| Task brief |
What lines of the data below hold "двигается"? Show them.

| Listed entries |
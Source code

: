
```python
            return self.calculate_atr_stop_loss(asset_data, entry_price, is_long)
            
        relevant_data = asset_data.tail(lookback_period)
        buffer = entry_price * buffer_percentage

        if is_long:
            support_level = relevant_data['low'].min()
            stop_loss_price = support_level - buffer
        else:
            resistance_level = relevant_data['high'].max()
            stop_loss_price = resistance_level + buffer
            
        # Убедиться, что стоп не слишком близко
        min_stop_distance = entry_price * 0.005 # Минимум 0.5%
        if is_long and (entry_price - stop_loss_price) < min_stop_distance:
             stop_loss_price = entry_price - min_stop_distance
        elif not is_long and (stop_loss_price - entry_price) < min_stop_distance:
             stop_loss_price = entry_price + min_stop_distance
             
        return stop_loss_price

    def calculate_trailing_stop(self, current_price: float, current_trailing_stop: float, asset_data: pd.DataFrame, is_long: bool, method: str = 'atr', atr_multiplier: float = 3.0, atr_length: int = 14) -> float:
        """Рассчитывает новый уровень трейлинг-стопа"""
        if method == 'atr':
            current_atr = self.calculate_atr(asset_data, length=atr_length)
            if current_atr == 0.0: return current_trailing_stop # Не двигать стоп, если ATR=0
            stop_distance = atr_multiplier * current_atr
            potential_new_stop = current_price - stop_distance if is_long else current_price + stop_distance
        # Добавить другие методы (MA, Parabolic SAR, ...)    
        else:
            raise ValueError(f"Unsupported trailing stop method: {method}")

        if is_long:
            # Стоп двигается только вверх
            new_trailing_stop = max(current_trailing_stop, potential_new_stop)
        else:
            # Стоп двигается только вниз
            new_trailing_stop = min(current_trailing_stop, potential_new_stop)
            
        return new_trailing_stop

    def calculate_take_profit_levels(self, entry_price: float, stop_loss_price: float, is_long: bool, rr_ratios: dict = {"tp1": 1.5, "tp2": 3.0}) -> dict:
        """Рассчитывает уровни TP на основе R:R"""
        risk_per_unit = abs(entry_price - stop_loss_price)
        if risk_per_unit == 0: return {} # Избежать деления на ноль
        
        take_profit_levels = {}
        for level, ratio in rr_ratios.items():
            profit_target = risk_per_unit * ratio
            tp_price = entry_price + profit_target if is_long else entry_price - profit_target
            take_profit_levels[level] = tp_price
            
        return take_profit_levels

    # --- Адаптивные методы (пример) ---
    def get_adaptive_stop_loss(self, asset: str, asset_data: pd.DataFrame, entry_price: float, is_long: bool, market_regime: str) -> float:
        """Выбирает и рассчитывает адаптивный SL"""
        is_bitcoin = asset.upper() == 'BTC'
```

| Answer section |
            # Стоп двигается только вверх
            # Стоп двигается только вниз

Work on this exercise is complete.